This article describes the benefits of Ingest Instances. Please see some of the key benefits below:
- Data Sources
- A growing list of providers for various data sources that are regularly updated.
- These data sources can be updated to new versions without having to upgrade TimeXtender to a new version
- Reaping the performance benefits of Azure Data Factory (ADF)
- Access to ADF data sources
- When using a Ingest Instance server, ADF can be leveraged for transferring source data to storage, and to a prepare instance. The data pipeline architecture behind ADF offers improved performance and is highly scalable, meaning that transfer times can be rapidly reduced
- The TimeXtender Ingest Service (TIS) can also be installed on-premise and use on-premise data sources.
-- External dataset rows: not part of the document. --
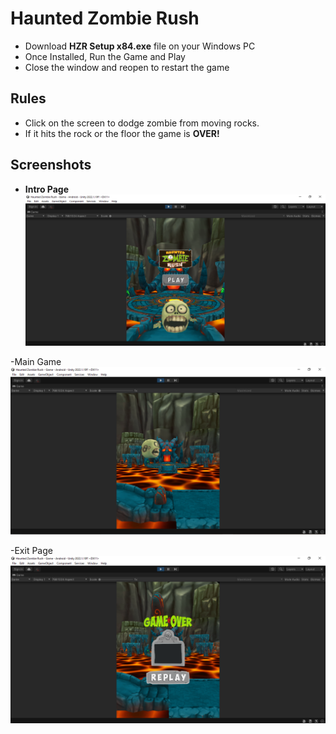 # Haunted Zombie Rush

 - Download **HZR Setup x84.exe** file on your Windows PC
 - Once Installed, Run the Game and Play
 - Close the window and reopen to restart the game

## Rules
- Click on the screen to dodge zombie from moving rocks. 
- If it hits the rock or the floor the game is **OVER!**

## Screenshots
 
 - **Intro Page**
![Intro Page](https://github.com/Roopesh16/UnityGames/blob/main/Haunted%20Zombie%20Rush/Pics/intro.png)

-Main Game
![Main Game](https://github.com/Roopesh16/UnityGames/blob/main/Haunted%20Zombie%20Rush/Pics/Game.png)

-Exit Page 
![Exit Page](https://github.com/Roopesh16/UnityGames/blob/main/Haunted%20Zombie%20Rush/Pics/Exit.png)
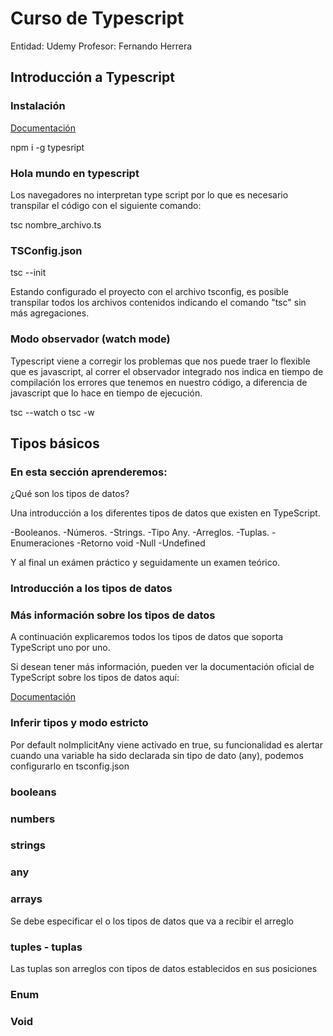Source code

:# Curso de Typescript
Entidad: Udemy Profesor: Fernando Herrera

## Introducción a Typescript

### Instalación 

[Documentación](https://www.typescriptlang.org/download)

npm i -g typesript

### Hola mundo en typescript

Los navegadores no interpretan type script por lo que es necesario transpilar el código con el siguiente comando:

tsc nombre_archivo.ts

### TSConfig.json

tsc --init  

Estando configurado el proyecto con el archivo tsconfig, es posible transpilar todos los archivos contenidos indicando el comando "tsc" sin más agregaciones.

### Modo observador (watch mode)

Typescript viene a corregir los problemas que nos puede traer lo flexible que es javascript, al correr el observador integrado nos indica en tiempo de compilación los errores que tenemos en nuestro código, a diferencia de javascript que lo hace en tiempo de ejecución.  

tsc --watch o tsc -w

## Tipos básicos

### En esta sección aprenderemos:

¿Qué son los tipos de datos?

Una introducción a los diferentes tipos de datos que existen en TypeScript.  

-Booleanos.
-Números.
-Strings.
-Tipo Any.
-Arreglos.
-Tuplas.
-Enumeraciones
-Retorno void
-Null
-Undefined  

Y al final un exámen práctico y seguidamente un examen teórico.

### Introducción a los tipos de datos

### Más información sobre los tipos de datos

A continuación explicaremos todos los tipos de datos que soporta TypeScript uno por uno.

Si desean tener más información, pueden ver la documentación oficial de TypeScript sobre los tipos de datos aquí:

[Documentación](https://www.typescriptlang.org/docs/handbook/2/everyday-types.html)

### Inferir tipos y modo estricto

Por default noImplicitAny viene activado en true, su funcionalidad es alertar cuando una variable ha sido declarada sin tipo de dato (any), podemos configurarlo en tsconfig.json

### booleans

### numbers

### strings

### any

### arrays

Se debe especificar el o los tipos de datos que va a recibir el arreglo

### tuples - tuplas

Las tuplas son arreglos con tipos de datos establecidos en sus posiciones

### Enum

### Void

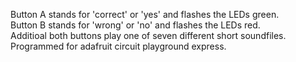 
Button A stands for 'correct' or 'yes' and flashes the LEDs green.  
Button B stands for 'wrong' or 'no' and flashes the LEDs red.  
Additioal both buttons play one of seven different short soundfiles.  
Programmed for adafruit circuit playground express.  
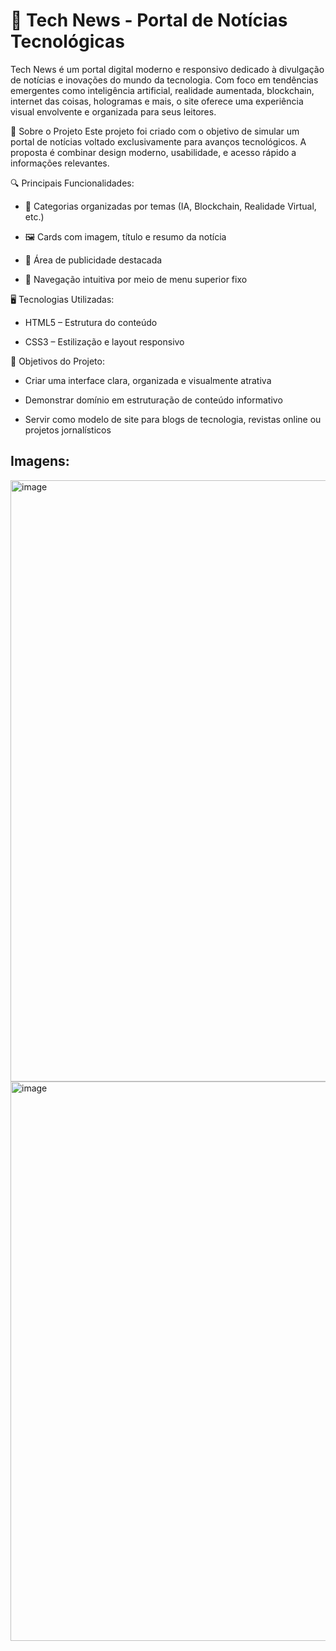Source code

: # 📰 Tech News - Portal de Notícias Tecnológicas
Tech News é um portal digital moderno e responsivo dedicado à divulgação de notícias e inovações do mundo da tecnologia. Com foco em tendências emergentes como inteligência artificial, realidade aumentada, blockchain, internet das coisas, hologramas e mais, o site oferece uma experiência visual envolvente e organizada para seus leitores.

📌 Sobre o Projeto
Este projeto foi criado com o objetivo de simular um portal de notícias voltado exclusivamente para avanços tecnológicos. A proposta é combinar design moderno, usabilidade, e acesso rápido a informações relevantes.

🔍 Principais Funcionalidades: 

- 📂 Categorias organizadas por temas (IA, Blockchain, Realidade Virtual, etc.)

- 🖼️ Cards com imagem, título e resumo da notícia

- 📢 Área de publicidade destacada

- 🧭 Navegação intuitiva por meio de menu superior fixo

🖥️ Tecnologias Utilizadas: 

- HTML5 – Estrutura do conteúdo

- CSS3 – Estilização e layout responsivo

🎯 Objetivos do Projeto:

- Criar uma interface clara, organizada e visualmente atrativa

- Demonstrar domínio em estruturação de conteúdo informativo

- Servir como modelo de site para blogs de tecnologia, revistas online ou projetos jornalísticos

## Imagens:

<img width="1356" height="962" alt="image" src="https://github.com/user-attachments/assets/dc5642c7-b264-43bd-8e43-ee9514ad7983" />
<img width="1294" height="895" alt="image" src="https://github.com/user-attachments/assets/1842ffeb-e486-4512-b495-6d0366e59aca" />
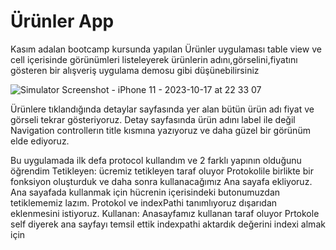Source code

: # Ürünler App
Kasım adalan bootcamp kursunda yapılan Ürünler uygulaması table view ve cell içerisinde 
görünümleri listeleyerek ürünlerin adını,görselini,fiyatını gösteren bir alışveriş uygulama demosu gibi düşünebilirsiniz 

![Simulator Screenshot - iPhone 11 - 2023-10-17 at 22 33 07](https://github.com/furkanwithcode/urunlerApp/assets/138152979/f0a6230e-b3ae-41c1-b1f9-b185c28f2426)


Ürünlere tıklandığında detaylar sayfasında yer alan bütün ürün adı fiyat ve görseli tekrar gösteriyoruz.
Detay sayfasında ürün adını label ile değil Navigation controllerın title kısmına yazıyoruz ve daha güzel bir görünüm elde ediyoruz.

Bu uygulamada ilk defa protocol kullandım ve 2 farklı yapının olduğunu öğrendim
Tetikleyen: ücremiz tetikleyen taraf oluyor
Protokolile birlikte bir fonksiyon oluşturduk ve daha sonra kullanacağımız Ana sayafa ekliyoruz.
Ana sayafada kullanmak için hücrenin içerisindeki butonumuzdan tetiklememiz lazım. Protokol ve indexPathi tanımlıyoruz dışarıdan eklenmesini istiyoruz.
Kullanan: Anasayfamız kullanan taraf oluyor 
Prtokole self diyerek ana sayfayı temsil ettik indexpathi aktardık değerini indexi almak için
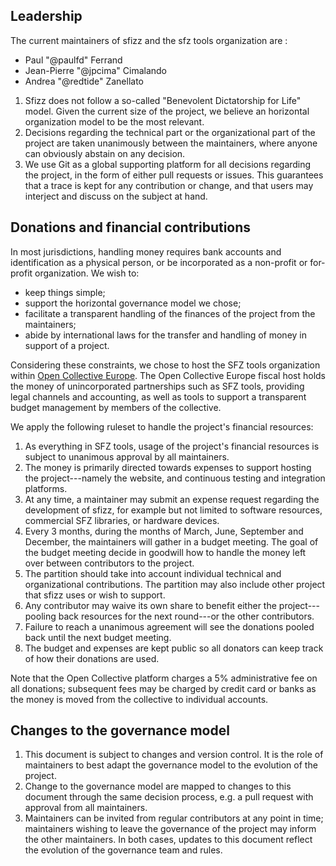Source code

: ## Leadership

The current maintainers of sfizz and the sfz tools organization are :

- Paul "@paulfd" Ferrand
- Jean-Pierre "@jpcima" Cimalando
- Andrea "@redtide" Zanellato

1. Sfizz does not follow a so-called "Benevolent Dictatorship for Life" model.
Given the current size of the project, we believe an horizontal organization model to be the most relevant.
2. Decisions regarding the technical part or the organizational part of the project are taken unanimously between the maintainers, where anyone can obviously abstain on any decision.
3. We use Git as a global supporting platform for all decisions regarding the project, in the form of either pull requests or issues.
This guarantees that a trace is kept for any contribution or change, and that users may interject and discuss on the subject at hand.

## Donations and financial contributions

In most jurisdictions, handling money requires bank accounts and identification as a physical person, or be incorporated as a non-profit or for-profit organization.
We wish to:

- keep things simple;
- support the horizontal governance model we chose;
- facilitate a transparent handling of the finances of the project from the maintainers;
- abide by international laws for the transfer and handling of money in support of a project.

Considering these constraints, we chose to host the SFZ tools organization within [Open Collective Europe].
The Open Collective Europe fiscal host holds the money of unincorporated partnerships such as SFZ tools, providing legal channels and accounting, as well as tools to support a transparent budget management by members of the collective.

We apply the following ruleset to handle the project's financial resources:

1. As everything in SFZ tools, usage of the project's financial resources is subject to unanimous approval by all maintainers.
2. The money is primarily directed towards expenses to support hosting the project---namely the website, and continuous testing and integration platforms.
3. At any time, a maintainer may submit an expense request regarding the development of sfizz, for example but not limited to software resources, commercial SFZ libraries, or hardware devices.
4. Every 3 months, during the months of March, June, September and December, the maintainers will gather in a budget meeting. The goal of the budget meeting decide in goodwill how to handle the money left over between contributors to the project.
5. The partition should take into account individual technical and organizational contributions.
The partition may also include other project that sfizz uses or wish to support.
6. Any contributor may waive its own share to benefit either the project---pooling back resources for the next round---or the other contributors.
7. Failure to reach a unanimous agreement will see the donations pooled back until the next budget meeting.
8. The budget and expenses are kept public so all donators can keep track of how their donations are used.

Note that the Open Collective platform charges a 5% administrative fee on all donations; subsequent fees may be charged by credit card or banks as the money is moved from the collective to individual accounts.

## Changes to the governance model

1. This document is subject to changes and version control.
It is the role of maintainers to best adapt the governance model to the evolution of the project.
2. Change to the governance model are mapped to changes to this document through the same decision process, e.g. a pull request with approval from all maintainers.
3. Maintainers can be invited from regular contributors at any point in time; maintainers wishing to leave the governance of the project may inform the other maintainers.
In both cases, updates to this document reflect the evolution of the governance team and rules.

[Open Collective Europe]: https://opencollective.com/europe
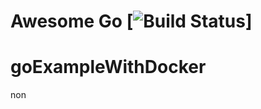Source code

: 
# Awesome Go [![Build Status](https://travis-ci.org/salihkemaloglu/goExampleWithDocker.svg?branch=master)]
# goExampleWithDocker
non

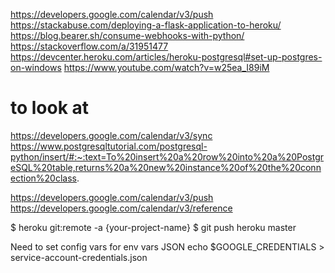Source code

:https://developers.google.com/calendar/v3/push
https://stackabuse.com/deploying-a-flask-application-to-heroku/
https://blog.bearer.sh/consume-webhooks-with-python/
https://stackoverflow.com/a/31951477
https://devcenter.heroku.com/articles/heroku-postgresql#set-up-postgres-on-windows
https://www.youtube.com/watch?v=w25ea_I89iM

# to look at
https://developers.google.com/calendar/v3/sync
https://www.postgresqltutorial.com/postgresql-python/insert/#:~:text=To%20insert%20a%20row%20into%20a%20PostgreSQL%20table,returns%20a%20new%20instance%20of%20the%20connection%20class.

https://developers.google.com/calendar/v3/push
https://developers.google.com/calendar/v3/reference

$ heroku git:remote -a {your-project-name}
$ git push heroku master

Need to set config vars for env vars
JSON
echo $GOOGLE_CREDENTIALS > service-account-credentials.json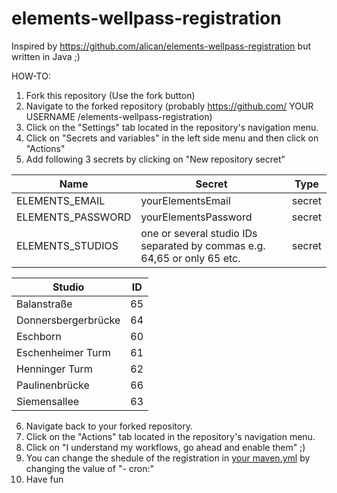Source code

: # elements-wellpass-registration

Inspired by https://github.com/alican/elements-wellpass-registration but written in Java ;) 

HOW-TO:
1. Fork this repository (Use the fork button)
2. Navigate to the forked repository (probably https://github.com/ YOUR USERNAME /elements-wellpass-registration)
3. Click on the "Settings" tab located in the repository's navigation menu.
4. Click on "Secrets and variables" in the left side menu and then click on "Actions"
5. Add following 3 secrets by clicking on "New repository secret"

| Name | Secret | Type |
| --- | --- | --- |
|ELEMENTS_EMAIL | yourElementsEmail | secret |
|ELEMENTS_PASSWORD | yourElementsPassword | secret |
|ELEMENTS_STUDIOS| one or several studio IDs separated by commas e.g. 64,65 or only 65 etc. | secret |

| Studio | ID | 
| --- | --- |
| Balanstraße | 65 | 
| Donnersbergerbrücke | 64 | 
| Eschborn | 60 | 
| Eschenheimer Turm | 61 | 
| Henninger Turm | 62 | 
| Paulinenbrücke | 66 | 
| Siemensallee | 63 | 

6. Navigate back to your forked repository.
7. Click on the "Actions" tab located in the repository's navigation menu.
8. Click on "I understand my workflows, go ahead and enable them" ;)
9. You can change the shedule of the registration in [your maven.yml](/.github/workflows/maven.yml) by changing the value of "- cron:" 
10. Have fun
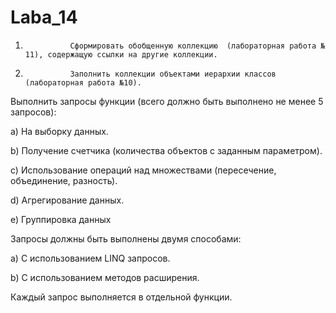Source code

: # Laba_14
	
1.               Сформировать обобщенную коллекцию  (лабораторная работа № 11), содержащую ссылки на другие коллекции.

2.               Заполнить коллекции объектами иерархии классов (лабораторная работа №10).

Выполнить  запросы функции (всего должно быть выполнено не менее 5 запросов):

a)               На выборку данных.

b)              Получение счетчика (количества объектов с заданным параметром).

c)               Использование операций над множествами (пересечение, объединение, разность).

d)              Агрегирование данных.

e)               Группировка данных

Запросы должны быть выполнены двумя способами:

a)               С использованием LINQ запросов.

b)              С использованием методов расширения.

Каждый запрос выполняется в отдельной функции.
 
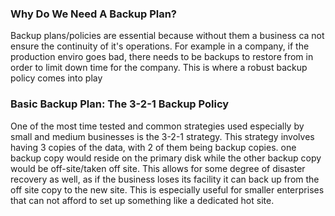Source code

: ### Why Do We Need A Backup Plan?
Backup plans/policies are essential because without them a business ca not ensure the continuity of it's operations. For example in a company, if the production enviro goes bad, there needs to be backups to restore from in order to limit down time for the company. This is where a robust backup policy comes into play


### Basic Backup Plan: The 3-2-1 Backup Policy
One of the most time tested and common strategies used especially by small and medium businesses is the 3-2-1 strategy. This strategy involves having 3 copies of the data, with 2 of them being backup copies. one backup copy would reside on the primary disk while the other backup copy would be off-site/taken off site. This allows for some degree of disaster recovery as well, as if the business loses its facility it can back up from the off site copy to the new site. This is especially useful for smaller enterprises that can not afford to set up something like a dedicated hot site. 
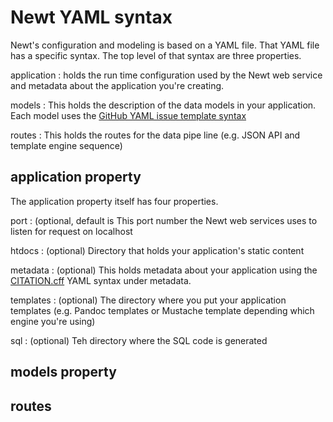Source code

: 
# Newt YAML syntax

Newt's configuration and modeling is based on a YAML file. That YAML file has a
specific syntax.  The top level of that syntax are three properties.

application
: holds the run time configuration used by the Newt web service and metadata about the application you're creating.

models
: This holds the description of the data models in your application. Each model uses the [GitHub YAML issue template syntax](https://docs.github.com/en/communities/using-templates-to-encourage-useful-issues-and-pull-requests/configuring-issue-templates-for-your-repository#creating-issue-forms)

routes
: This holds the routes for the data pipe line (e.g. JSON API and template engine sequence)


## application property

The application property itself has four properties.

port
: (optional, default is This port number the Newt web services uses to listen for request on localhost

htdocs
: (optional) Directory that holds your application's static content

metadata
: (optional) This holds metadata about your application using the [CITATION.cff](https://citation-file-format.github.io/) YAML syntax under metadata.

templates
: (optional) The directory where you put your application templates (e.g. Pandoc templates or Mustache template depending which engine you're using)

sql
: (optional) Teh directory where the SQL code is generated


## models property

## routes


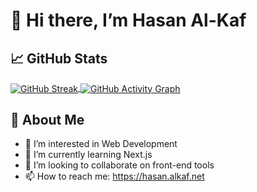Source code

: # 👋 Hi there, I’m Hasan Al-Kaf

## 📈 GitHub Stats

<a href="https://github.com/hasanalkaf3">
  <img src="https://github-readme-streak-stats.herokuapp.com/?user=hasanalkaf3&theme=tokyonight" align="center" alt="GitHub Streak" />
</a>
<a href="https://github.com/hasanalkaf3">
  <img src="https://github-readme-activity-graph.vercel.app/graph?username=hasanalkaf3&theme=xcode&hide_border=true" align="center" alt="GitHub Activity Graph" />
</a>

## 💬 About Me

- 👀 I’m interested in Web Development
- 🌱 I’m currently learning Next.js
- 👯 I’m looking to collaborate on front-end tools
- 📫 How to reach me: https://hasan.alkaf.net
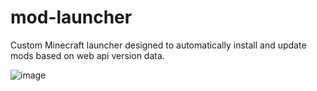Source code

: # mod-launcher
Custom Minecraft launcher designed to automatically install and update mods based on web api version data. 

![image](https://user-images.githubusercontent.com/39963404/114477147-54e1a700-9bc1-11eb-803f-af4caf07782a.png)
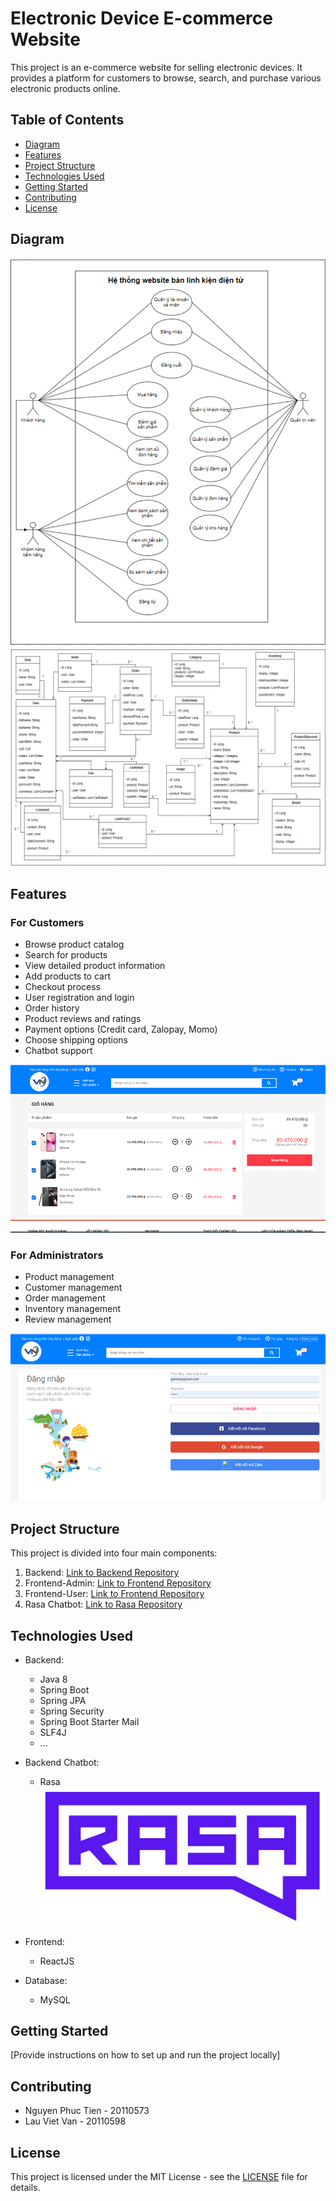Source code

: # Electronic Device E-commerce Website

This project is an e-commerce website for selling electronic devices. It provides a platform for customers to browse, search, and purchase various electronic products online.

## Table of Contents

- [Diagram](#diagram)
- [Features](#features)
- [Project Structure](#project-structure)
- [Technologies Used](#technologies-used)
- [Getting Started](#getting-started)
- [Contributing](#contributing)
- [License](#license)

## Diagram

![Use Case Diagram](images/image.png)
![Class Diagram](images/class-diagram.png)

## Features

### For Customers

- Browse product catalog
- Search for products
- View detailed product information
- Add products to cart
- Checkout process
- User registration and login
- Order history
- Product reviews and ratings
- Payment options (Credit card, Zalopay, Momo)
- Choose shipping options
- Chatbot support

![Customer Features](images/visual1.png)

### For Administrators

- Product management
- Customer management
- Order management
- Inventory management
- Review management

![Admin Features](images/visual2.png)

## Project Structure

This project is divided into four main components:

1. Backend: [Link to Backend Repository](https://github.com/nguyenphuctien4865/Ecommerce_server)
2. Frontend-Admin: [Link to Frontend Repository](https://github.com/UTE-Ecommerce-Chatbot/Ecommerce_admin)
3. Frontend-User: [Link to Frontend Repository](https://github.com/UTE-Ecommerce-Chatbot/Ecommerce_client)
4. Rasa Chatbot: [Link to Rasa Repository](https://github.com/UTE-Ecommerce-Chatbot/Ecommerce_Chatbot)

## Technologies Used

- Backend:
  - Java 8
  - Spring Boot
  - Spring JPA
  - Spring Security
  - Spring Boot Starter Mail
  - SLF4J
  - ...
- Backend Chatbot:

  - Rasa
    ![Rasa](images/rasa_logo_horizontal_purple-3.webp)

- Frontend:
  - ReactJS
- Database:
  - MySQL

## Getting Started

[Provide instructions on how to set up and run the project locally]

## Contributing

- Nguyen Phuc Tien - 20110573
- Lau Viet Van - 20110598

## License

This project is licensed under the MIT License - see the [LICENSE](LICENSE) file for details.
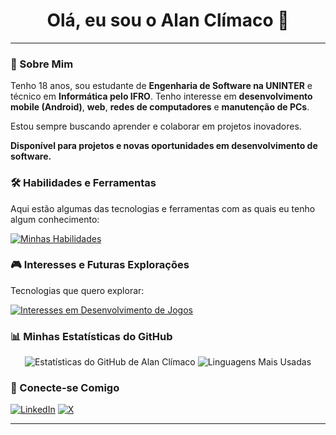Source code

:<div align="center">
  <h1>Olá, eu sou o Alan Clímaco 👋</h1>
</div>

---

### 🚀 Sobre Mim

Tenho 18 anos, sou estudante de **Engenharia de Software na UNINTER** e técnico em **Informática pelo IFRO**. Tenho interesse em **desenvolvimento mobile (Android)**, **web**, **redes de computadores** e **manutenção de PCs**.

Estou sempre buscando aprender e colaborar em projetos inovadores.

**Disponível para projetos e novas oportunidades em desenvolvimento de software.**

### 🛠️ Habilidades e Ferramentas

Aqui estão algumas das tecnologias e ferramentas com as quais eu tenho algum conhecimento:

[![Minhas Habilidades](https://skillicons.dev/icons?i=androidstudio,kotlin,java,html,css,js,nodejs,react,python,mysql,git,vscode)](https://skillicons.dev)

### 🎮 Interesses e Futuras Explorações

Tecnologias que quero explorar:

[![Interesses em Desenvolvimento de Jogos](https://skillicons.dev/icons?i=gamemakerstudio,godot,unity,unreal,arduino,cs,cpp,flutter,dart)](https://skillicons.dev)

### 📊 Minhas Estatísticas do GitHub

<p align="center">
  <img src="https://github-readme-stats.vercel.app/api?username=AEsir364&show_icons=true&theme=radical&include_all_commits=true&count_private=true" alt="Estatísticas do GitHub de Alan Clímaco"/>
  <img src="https://github-readme-stats.vercel.app/api/top-langs/?username=AEsir364&layout=compact&theme=radical" alt="Linguagens Mais Usadas"/>
</p>

### 🔗 Conecte-se Comigo

[![LinkedIn](https://img.shields.io/badge/LinkedIn-0077B5?style=for-the-badge&logo=linkedin&logoColor=white)](https://www.linkedin.com/in/alanclimaco/)
[![X](https://img.shields.io/badge/X-000000?style=for-the-badge&logo=x&logoColor=white)](https://x.com/Fieb18)

---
This is possible because of Self-hosted Integration Runtime, which allows the ADF engine to access and transfer on-premise data, and allows TX to leverage ADF pipeline architecture, while the firewall remains in place as-is
- Promoting the Data Lake Concept and Infrastructure
- An Ingest Instance Server does not support the transformation of data or provide the ability to override original field names during ingestion of data by the Ingest Instance server. This promotes the data lake concept by ensuring that the data is initially ingested and stored in a raw format. Data scientists often request raw data, and initially storing data in its raw form also allows for greater insight into data lineage (i.e. what is the original source of the data and how is it later being transformed). It also makes the transfer of data from source to storage faster due to fewer transformations. However, it is worth noting that it is possible to “query tables” using SQL code when setting up data sources, and thereby apply transformations and renaming of fields – although in general this is not considered best practice
- An Ingest Instance Server allows for data storage within the Azure Data Lake infrastructure, which cannot be achieved when using a Business Unit.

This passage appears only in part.